### Records from a collection:
::::::::

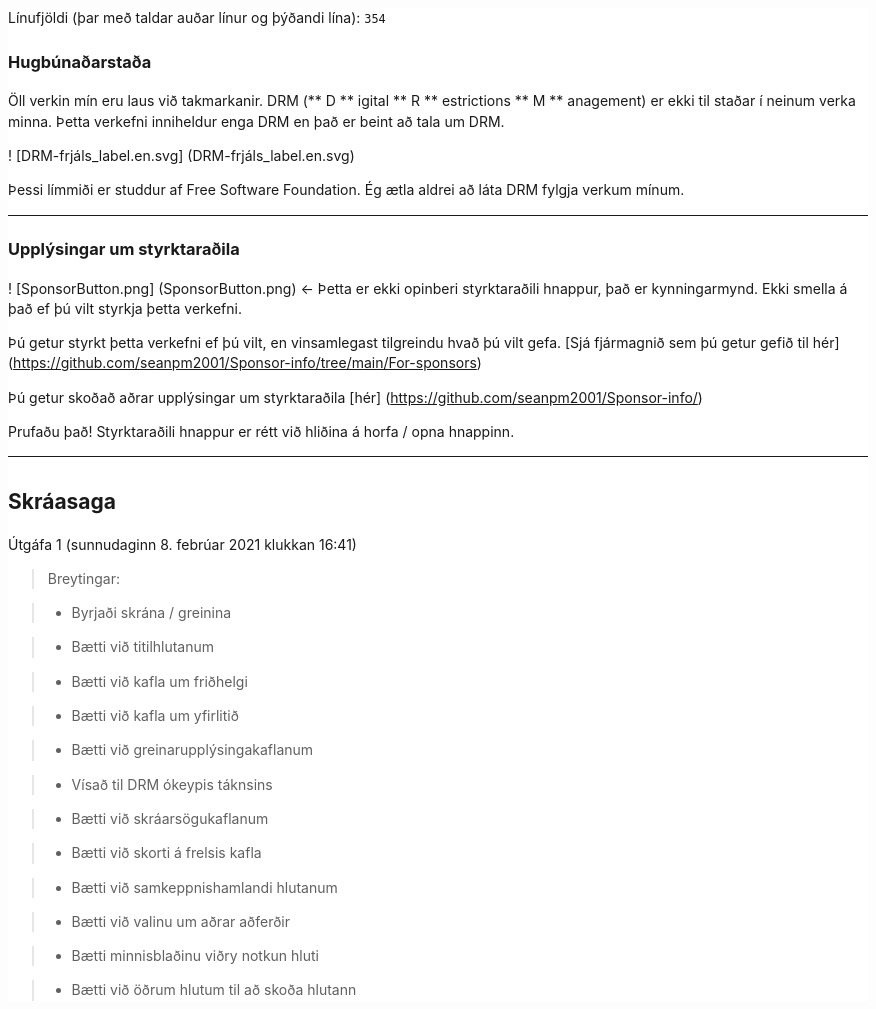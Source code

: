 Línufjöldi (þar með taldar auðar línur og þýðandi lína): `354`

### Hugbúnaðarstaða

Öll verkin mín eru laus við takmarkanir. DRM (** D ** igital ** R ** estrictions ** M ** anagement) er ekki til staðar í neinum verka minna. Þetta verkefni inniheldur enga DRM en það er beint að tala um DRM.

! [DRM-frjáls_label.en.svg] (DRM-frjáls_label.en.svg)

Þessi límmiði er studdur af Free Software Foundation. Ég ætla aldrei að láta DRM fylgja verkum mínum.

***

### Upplýsingar um styrktaraðila

! [SponsorButton.png] (SponsorButton.png) <- Þetta er ekki opinberi styrktaraðili hnappur, það er kynningarmynd. Ekki smella á það ef þú vilt styrkja þetta verkefni.

Þú getur styrkt þetta verkefni ef þú vilt, en vinsamlegast tilgreindu hvað þú vilt gefa. [Sjá fjármagnið sem þú getur gefið til hér] (https://github.com/seanpm2001/Sponsor-info/tree/main/For-sponsors)

Þú getur skoðað aðrar upplýsingar um styrktaraðila [hér] (https://github.com/seanpm2001/Sponsor-info/)

Prufaðu það! Styrktaraðili hnappur er rétt við hliðina á horfa / opna hnappinn.

***

## Skráasaga

Útgáfa 1 (sunnudaginn 8. febrúar 2021 klukkan 16:41)

> Breytingar:

> * Byrjaði skrána / greinina

> * Bætti við titilhlutanum

> * Bætti við kafla um friðhelgi

> * Bætti við kafla um yfirlitið

> * Bætti við greinarupplýsingakaflanum

> * Vísað til DRM ókeypis táknsins

> * Bætti við skráarsögukaflanum

> * Bætti við skorti á frelsis kafla

> * Bætti við samkeppnishamlandi hlutanum

> * Bætti við valinu um aðrar aðferðir

> * Bætti minnisblaðinu viðry notkun hluti

> * Bætti við öðrum hlutum til að skoða hlutann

::::::::

### INSTRUCTIONS TO FOLLOW:
Give back exactly the lines running from the line that has "á frelsis kafla" to the end of the entries above.

### SOLUTION FOR THIS TASK:
> * Bætti við skorti á frelsis kafla

> * Bætti við samkeppnishamlandi hlutanum

> * Bætti við valinu um aðrar aðferðir

> * Bætti minnisblaðinu viðry notkun hluti

> * Bætti við öðrum hlutum til að skoða hlutann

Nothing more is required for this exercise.